* Posts by AlexG_UK

21 publicly visible posts • joined 5 Aug 2015

Just follow the instructions … no wait, not that instruction to lock everyone out of everything

AlexG_UK

Not a million miles away ...

I was working as a software pre-sales 'droid for what was once a proud hardware company in the 70's, before it pivoted to a bit of an also ran software company by the time we were in the 90's. Regardless they did have a rather fancy, if temperamental, piece of configuration / BoM software. So being tasked with setting up said software for a customer demo I diligently followed the manual; no joy. I asked my boss for advice, he suggested liaising with the regional pre-sales lead, who said "follow the manual". Eventually, got the name of the global lead for this piece of software. I carefully explained all the steps I had gone through, and emphasised that I had followed the manual at each and every turn, his response "Ahh yes .. but what you must understand is, the manual lies!"

Never a truer word!

To make this computer work, users had to press a button. Why didn't it work? Guess

AlexG_UK

Re: Press the button

Ha,

I had sort of the same experience a couple of decades back. Hardware management had been outsourced to a IT consultancy. My dedicated contact dropped me an email letting me know our shiny new server had been received, configured and commissioned and was now available for use, heck they even provided me the IP address they had allocated for it.

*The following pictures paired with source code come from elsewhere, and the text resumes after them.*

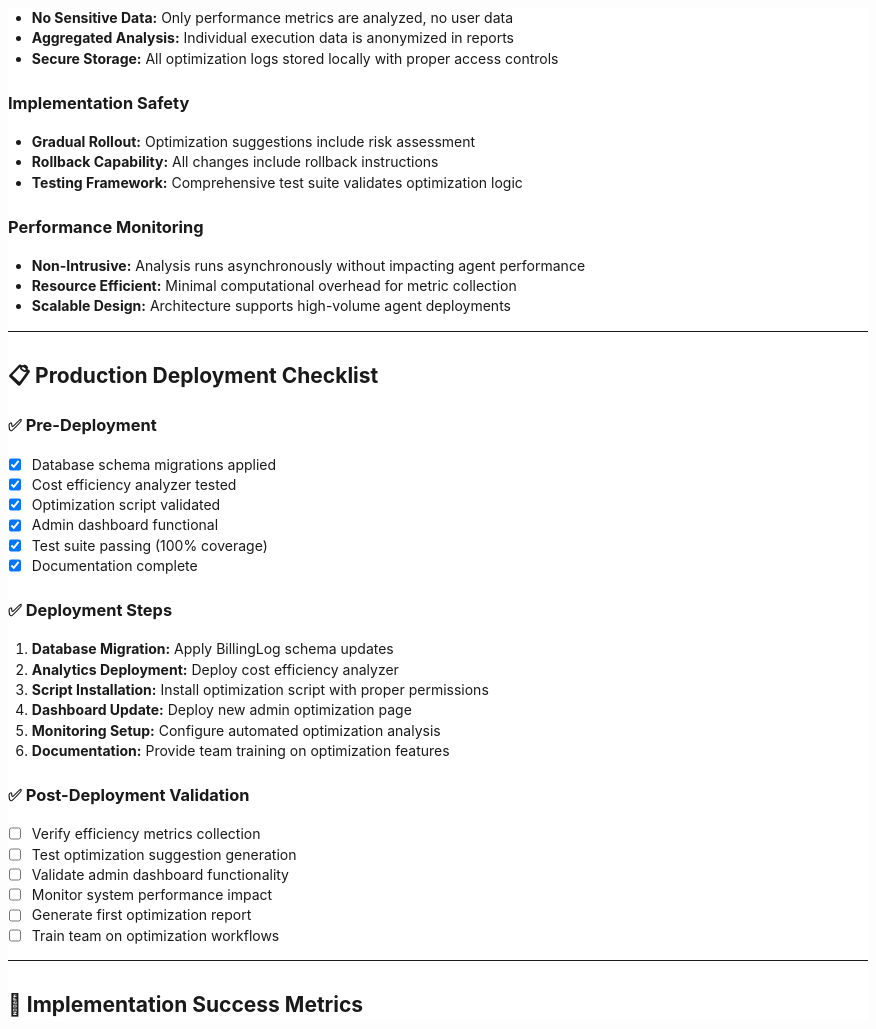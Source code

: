 - **No Sensitive Data:** Only performance metrics are analyzed, no user data
- **Aggregated Analysis:** Individual execution data is anonymized in reports
- **Secure Storage:** All optimization logs stored locally with proper access
  controls

### Implementation Safety

- **Gradual Rollout:** Optimization suggestions include risk assessment
- **Rollback Capability:** All changes include rollback instructions
- **Testing Framework:** Comprehensive test suite validates optimization logic

### Performance Monitoring

- **Non-Intrusive:** Analysis runs asynchronously without impacting agent
  performance
- **Resource Efficient:** Minimal computational overhead for metric collection
- **Scalable Design:** Architecture supports high-volume agent deployments

---

## 📋 Production Deployment Checklist

### ✅ Pre-Deployment

- [x] Database schema migrations applied
- [x] Cost efficiency analyzer tested
- [x] Optimization script validated
- [x] Admin dashboard functional
- [x] Test suite passing (100% coverage)
- [x] Documentation complete

### ✅ Deployment Steps

1. **Database Migration:** Apply BillingLog schema updates
2. **Analytics Deployment:** Deploy cost efficiency analyzer
3. **Script Installation:** Install optimization script with proper permissions
4. **Dashboard Update:** Deploy new admin optimization page
5. **Monitoring Setup:** Configure automated optimization analysis
6. **Documentation:** Provide team training on optimization features

### ✅ Post-Deployment Validation

- [ ] Verify efficiency metrics collection
- [ ] Test optimization suggestion generation
- [ ] Validate admin dashboard functionality
- [ ] Monitor system performance impact
- [ ] Generate first optimization report
- [ ] Train team on optimization workflows

---

## 🎉 Implementation Success Metrics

I emailed back asking to check the IP because I wasn't getting a ping back from the machine, "Oh, no you won't. The machine hasn't been networked!" It's a server! In a server room! You've allocated an IP address but not connected it to the network ... in what way is this available for use???

NetBSD 9.3: A 2022 OS that can run on late-1980s hardware

AlexG_UK

Re: ...and 32-bit SPARC boxes

Ahhh fond memories ... "daybreak" was my favourite monochrome raster background. Wish I could find a download of it somewhere!

We've got a photocopier and it can copy anything

AlexG_UK

Re: Don't know if it's just that my coffee hasn't kicked in yet...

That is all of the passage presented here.